Exercise aim:
Count the lines in the records below that contain the word "https", and reply with only that number.

Records drawn from a dataset:
★ ★ ★ ★ ★
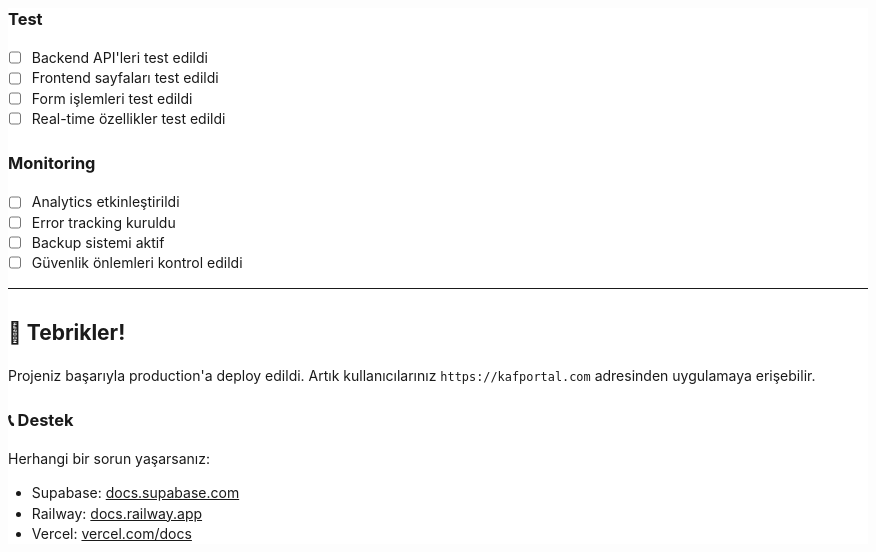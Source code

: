 ### Test
- [ ] Backend API'leri test edildi
- [ ] Frontend sayfaları test edildi
- [ ] Form işlemleri test edildi
- [ ] Real-time özellikler test edildi

### Monitoring
- [ ] Analytics etkinleştirildi
- [ ] Error tracking kuruldu
- [ ] Backup sistemi aktif
- [ ] Güvenlik önlemleri kontrol edildi

---

## 🎉 **Tebrikler!**

Projeniz başarıyla production'a deploy edildi. Artık kullanıcılarınız `https://kafportal.com` adresinden uygulamaya erişebilir.

### 📞 **Destek**
Herhangi bir sorun yaşarsanız:
- Supabase: [docs.supabase.com](https://docs.supabase.com)
- Railway: [docs.railway.app](https://docs.railway.app)
- Vercel: [vercel.com/docs](https://vercel.com/docs)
★ ★ ★ ★ ★
Exercise answer:
4